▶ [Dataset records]
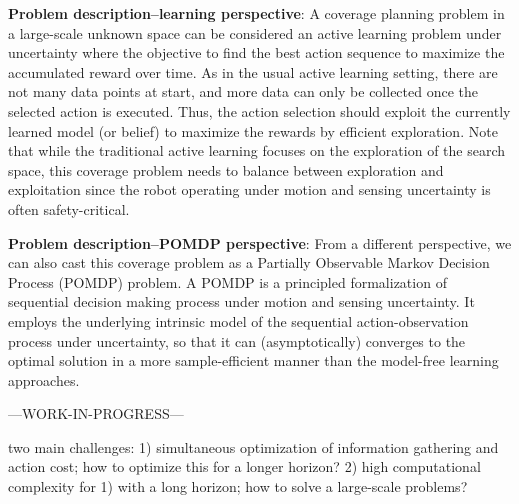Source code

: \documentclass{article}
\newcommand{\ph}[1]{{\textbf{#1}:}} %
\begin{document}

%
%


\ph{Problem description--learning perspective}
A coverage planning problem in a large-scale unknown space can be considered an active learning problem under uncertainty where the objective to find the best action sequence to maximize the accumulated reward over time.
As in the usual active learning setting, there are not many data points at start, and more data can only be collected once the selected action is executed.
Thus, the action selection should exploit the currently learned model (or belief) to maximize the rewards by efficient exploration.
Note that while the traditional active learning focuses on the exploration of the search space, this coverage problem needs to balance between exploration and exploitation since the robot operating under motion and sensing uncertainty is often safety-critical. 

\ph{Problem description--POMDP perspective}
From a different perspective, we can also cast this coverage problem as a Partially Observable Markov Decision Process (POMDP) problem. 
A POMDP is a principled formalization of sequential decision making process under motion and sensing uncertainty.
It employs the underlying intrinsic model of the sequential action-observation process under uncertainty, so that it can (asymptotically) converges to the optimal solution in a more sample-efficient manner than the model-free learning approaches.


---WORK-IN-PROGRESS---

two main challenges:
1) simultaneous optimization of information gathering and action cost; how to optimize this for a longer horizon?
2) high computational complexity for 1) with a long horizon; how to solve a large-scale problems?
\end{document}
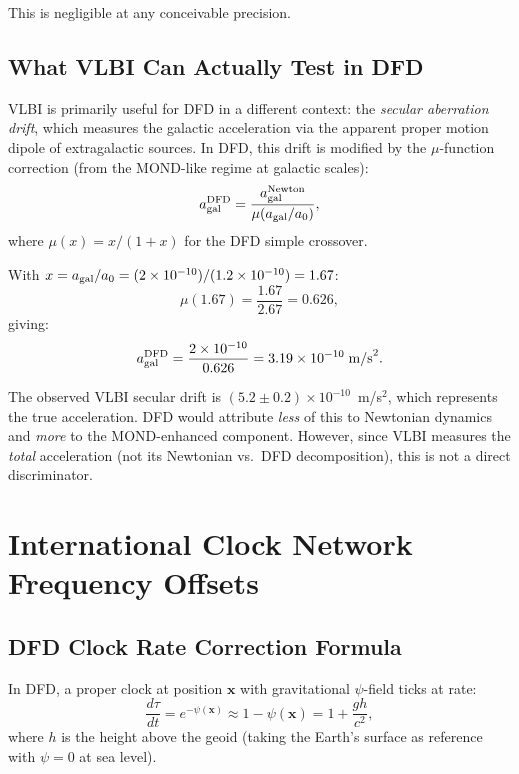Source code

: \documentclass[aps,prd,twocolumn,superscriptaddress,nofootinbib]{revtex4-2}
\begin{document}
This is negligible at any conceivable precision.

\subsection{What VLBI Can Actually Test in DFD}

VLBI is primarily useful for DFD in a different context: the
\emph{secular aberration drift}, which measures the galactic
acceleration via the apparent proper motion dipole of extragalactic
sources. In DFD, this drift is modified by the $\mu$-function
correction (from the MOND-like regime at galactic scales):
\begin{equation}
a_{\rm gal}^{\rm DFD} = \frac{a_{\rm gal}^{\rm Newton}}
{\mu(a_{\rm gal}/a_0)},
\end{equation}
where $\mu(x) = x/(1+x)$ for the DFD simple crossover.

With $x = a_{\rm gal}/a_0 = (2\times10^{-10})/(1.2\times10^{-10}) = 1.67$:
\begin{equation}
\mu(1.67) = \frac{1.67}{2.67} = 0.626,
\end{equation}
giving:
\begin{equation}
a_{\rm gal}^{\rm DFD} = \frac{2\times10^{-10}}{0.626}
= 3.19\times10^{-10}\;\text{m/s}^2.
\end{equation}

The observed VLBI secular drift is $(5.2\pm0.2)\times10^{-10}$~m/s$^2$,
which represents the true acceleration. DFD would attribute
\emph{less} of this to Newtonian dynamics and \emph{more} to
the MOND-enhanced component. However, since VLBI measures the
\emph{total} acceleration (not its Newtonian vs.\ DFD decomposition),
this is not a direct discriminator.

\section{International Clock Network Frequency Offsets}

\subsection{DFD Clock Rate Correction Formula}

In DFD, a proper clock at position $\mathbf{x}$ with gravitational
$\psi$-field ticks at rate:
\begin{equation}
\frac{d\tau}{dt} = e^{-\psi(\mathbf{x})} \approx 1 - \psi(\mathbf{x})
= 1 + \frac{g h}{c^2},
\end{equation}
where $h$ is the height above the geoid (taking the Earth's
surface as reference with $\psi = 0$ at sea level).
\end{document}
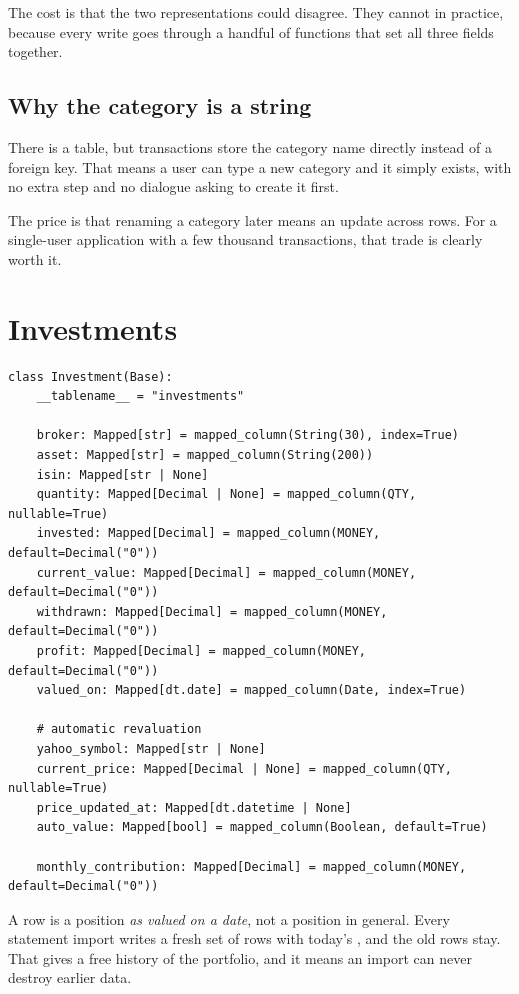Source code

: The cost is that the two representations could disagree. They cannot in practice,
because every write goes through a handful of functions that set all three
fields together.

\subsection{Why the category is a string}

There is a  table, but transactions store the category name
directly instead of a foreign key. That means a user can type a new category and
it simply exists, with no extra step and no dialogue asking to create it first.

The price is that renaming a category later means an update across rows. For a
single-user application with a few thousand transactions, that trade is clearly
worth it.

\section{Investments}

\begin{lstlisting}[style=py]
class Investment(Base):
    __tablename__ = "investments"

    broker: Mapped[str] = mapped_column(String(30), index=True)
    asset: Mapped[str] = mapped_column(String(200))
    isin: Mapped[str | None]
    quantity: Mapped[Decimal | None] = mapped_column(QTY, nullable=True)
    invested: Mapped[Decimal] = mapped_column(MONEY, default=Decimal("0"))
    current_value: Mapped[Decimal] = mapped_column(MONEY, default=Decimal("0"))
    withdrawn: Mapped[Decimal] = mapped_column(MONEY, default=Decimal("0"))
    profit: Mapped[Decimal] = mapped_column(MONEY, default=Decimal("0"))
    valued_on: Mapped[dt.date] = mapped_column(Date, index=True)

    # automatic revaluation
    yahoo_symbol: Mapped[str | None]
    current_price: Mapped[Decimal | None] = mapped_column(QTY, nullable=True)
    price_updated_at: Mapped[dt.datetime | None]
    auto_value: Mapped[bool] = mapped_column(Boolean, default=True)

    monthly_contribution: Mapped[Decimal] = mapped_column(MONEY, default=Decimal("0"))
\end{lstlisting}

A row is a position \emph{as valued on a date}, not a position in general. Every
statement import writes a fresh set of rows with today's , and
the old rows stay. That gives a free history of the portfolio, and it means an
import can never destroy earlier data.

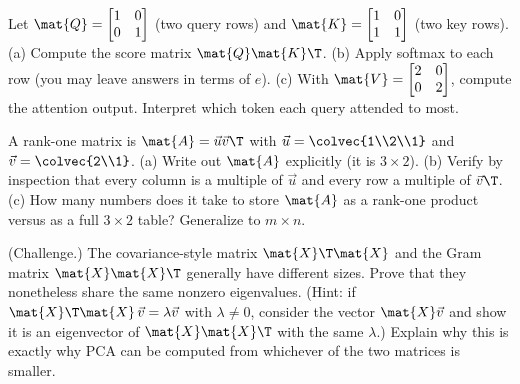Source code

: \begin{exercise}
Let $\mat{Q}=\begin{bmatrix}1&0\\0&1\end{bmatrix}$ (two query rows) and
$\mat{K}=\begin{bmatrix}1&0\\1&1\end{bmatrix}$ (two key rows).
(a) Compute the score matrix $\mat{Q}\mat{K}\T$.
(b) Apply softmax to each row (you may leave answers in terms of $e$).
(c) With $\mat{V}=\begin{bmatrix}2&0\\0&2\end{bmatrix}$, compute the attention output.
Interpret which token each query attended to most.
\end{exercise}

\begin{exercise}
A rank-one matrix is $\mat{A}=\vec{u}\vec{v}\T$ with $\vec{u}=\colvec{1\\2\\1}$ and
$\vec{v}=\colvec{2\\1}$.
(a) Write out $\mat{A}$ explicitly (it is $3\times2$).
(b) Verify by inspection that every column is a multiple of $\vec{u}$ and every row a
multiple of $\vec{v}\T$.
(c) How many numbers does it take to store $\mat{A}$ as a rank-one product versus as a
full $3\times2$ table? Generalize to $m\times n$.
\end{exercise}

\begin{exercise}
(Challenge.) The covariance-style matrix $\mat{X}\T\mat{X}$ and the Gram matrix
$\mat{X}\mat{X}\T$ generally have different sizes. Prove that they nonetheless share the
same nonzero eigenvalues. (Hint: if $\mat{X}\T\mat{X}\,\vec{v}=\lambda\vec{v}$ with
$\lambda\neq0$, consider the vector $\mat{X}\vec{v}$ and show it is an eigenvector of
$\mat{X}\mat{X}\T$ with the same $\lambda$.) Explain why this is exactly why PCA can be
computed from whichever of the two matrices is smaller.
\end{exercise}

▶ [Problem] The copy you produce must repeat all the entries exactly and contain no pictures.

▶ [Answer below]
Source code

: \documentclass{article}
\newcommand{\ph}[1]{{\textbf{#1}:}} %
\begin{document}

%
%


\ph{Problem description--learning perspective}
A coverage planning problem in a large-scale unknown space can be considered an active learning problem under uncertainty where the objective to find the best action sequence to maximize the accumulated reward over time.
As in the usual active learning setting, there are not many data points at start, and more data can only be collected once the selected action is executed.
Thus, the action selection should exploit the currently learned model (or belief) to maximize the rewards by efficient exploration.
Note that while the traditional active learning focuses on the exploration of the search space, this coverage problem needs to balance between exploration and exploitation since the robot operating under motion and sensing uncertainty is often safety-critical. 

\ph{Problem description--POMDP perspective}
From a different perspective, we can also cast this coverage problem as a Partially Observable Markov Decision Process (POMDP) problem. 
A POMDP is a principled formalization of sequential decision making process under motion and sensing uncertainty.
It employs the underlying intrinsic model of the sequential action-observation process under uncertainty, so that it can (asymptotically) converges to the optimal solution in a more sample-efficient manner than the model-free learning approaches.


---WORK-IN-PROGRESS---

two main challenges:
1) simultaneous optimization of information gathering and action cost; how to optimize this for a longer horizon?
2) high computational complexity for 1) with a long horizon; how to solve a large-scale problems?
\end{document}
Source code

: \documentclass[aps,prd,twocolumn,superscriptaddress,nofootinbib]{revtex4-2}
\begin{document}
This is negligible at any conceivable precision.

\subsection{What VLBI Can Actually Test in DFD}

VLBI is primarily useful for DFD in a different context: the
\emph{secular aberration drift}, which measures the galactic
acceleration via the apparent proper motion dipole of extragalactic
sources. In DFD, this drift is modified by the $\mu$-function
correction (from the MOND-like regime at galactic scales):
\begin{equation}
a_{\rm gal}^{\rm DFD} = \frac{a_{\rm gal}^{\rm Newton}}
{\mu(a_{\rm gal}/a_0)},
\end{equation}
where $\mu(x) = x/(1+x)$ for the DFD simple crossover.

With $x = a_{\rm gal}/a_0 = (2\times10^{-10})/(1.2\times10^{-10}) = 1.67$:
\begin{equation}
\mu(1.67) = \frac{1.67}{2.67} = 0.626,
\end{equation}
giving:
\begin{equation}
a_{\rm gal}^{\rm DFD} = \frac{2\times10^{-10}}{0.626}
= 3.19\times10^{-10}\;\text{m/s}^2.
\end{equation}

The observed VLBI secular drift is $(5.2\pm0.2)\times10^{-10}$~m/s$^2$,
which represents the true acceleration. DFD would attribute
\emph{less} of this to Newtonian dynamics and \emph{more} to
the MOND-enhanced component. However, since VLBI measures the
\emph{total} acceleration (not its Newtonian vs.\ DFD decomposition),
this is not a direct discriminator.

\section{International Clock Network Frequency Offsets}

\subsection{DFD Clock Rate Correction Formula}

In DFD, a proper clock at position $\mathbf{x}$ with gravitational
$\psi$-field ticks at rate:
\begin{equation}
\frac{d\tau}{dt} = e^{-\psi(\mathbf{x})} \approx 1 - \psi(\mathbf{x})
= 1 + \frac{g h}{c^2},
\end{equation}
where $h$ is the height above the geoid (taking the Earth's
surface as reference with $\psi = 0$ at sea level).
\end{document}
Source code

: The cost is that the two representations could disagree. They cannot in practice,
because every write goes through a handful of functions that set all three
fields together.

\subsection{Why the category is a string}

There is a  table, but transactions store the category name
directly instead of a foreign key. That means a user can type a new category and
it simply exists, with no extra step and no dialogue asking to create it first.

The price is that renaming a category later means an update across rows. For a
single-user application with a few thousand transactions, that trade is clearly
worth it.

\section{Investments}

\begin{lstlisting}[style=py]
class Investment(Base):
    __tablename__ = "investments"

    broker: Mapped[str] = mapped_column(String(30), index=True)
    asset: Mapped[str] = mapped_column(String(200))
    isin: Mapped[str | None]
    quantity: Mapped[Decimal | None] = mapped_column(QTY, nullable=True)
    invested: Mapped[Decimal] = mapped_column(MONEY, default=Decimal("0"))
    current_value: Mapped[Decimal] = mapped_column(MONEY, default=Decimal("0"))
    withdrawn: Mapped[Decimal] = mapped_column(MONEY, default=Decimal("0"))
    profit: Mapped[Decimal] = mapped_column(MONEY, default=Decimal("0"))
    valued_on: Mapped[dt.date] = mapped_column(Date, index=True)

    # automatic revaluation
    yahoo_symbol: Mapped[str | None]
    current_price: Mapped[Decimal | None] = mapped_column(QTY, nullable=True)
    price_updated_at: Mapped[dt.datetime | None]
    auto_value: Mapped[bool] = mapped_column(Boolean, default=True)

    monthly_contribution: Mapped[Decimal] = mapped_column(MONEY, default=Decimal("0"))
\end{lstlisting}

A row is a position \emph{as valued on a date}, not a position in general. Every
statement import writes a fresh set of rows with today's , and
the old rows stay. That gives a free history of the portfolio, and it means an
import can never destroy earlier data.

Source code

: \begin{exercise}
Let $\mat{Q}=\begin{bmatrix}1&0\\0&1\end{bmatrix}$ (two query rows) and
$\mat{K}=\begin{bmatrix}1&0\\1&1\end{bmatrix}$ (two key rows).
(a) Compute the score matrix $\mat{Q}\mat{K}\T$.
(b) Apply softmax to each row (you may leave answers in terms of $e$).
(c) With $\mat{V}=\begin{bmatrix}2&0\\0&2\end{bmatrix}$, compute the attention output.
Interpret which token each query attended to most.
\end{exercise}

\begin{exercise}
A rank-one matrix is $\mat{A}=\vec{u}\vec{v}\T$ with $\vec{u}=\colvec{1\\2\\1}$ and
$\vec{v}=\colvec{2\\1}$.
(a) Write out $\mat{A}$ explicitly (it is $3\times2$).
(b) Verify by inspection that every column is a multiple of $\vec{u}$ and every row a
multiple of $\vec{v}\T$.
(c) How many numbers does it take to store $\mat{A}$ as a rank-one product versus as a
full $3\times2$ table? Generalize to $m\times n$.
\end{exercise}

\begin{exercise}
(Challenge.) The covariance-style matrix $\mat{X}\T\mat{X}$ and the Gram matrix
$\mat{X}\mat{X}\T$ generally have different sizes. Prove that they nonetheless share the
same nonzero eigenvalues. (Hint: if $\mat{X}\T\mat{X}\,\vec{v}=\lambda\vec{v}$ with
$\lambda\neq0$, consider the vector $\mat{X}\vec{v}$ and show it is an eigenvector of
$\mat{X}\mat{X}\T$ with the same $\lambda$.) Explain why this is exactly why PCA can be
computed from whichever of the two matrices is smaller.
\end{exercise}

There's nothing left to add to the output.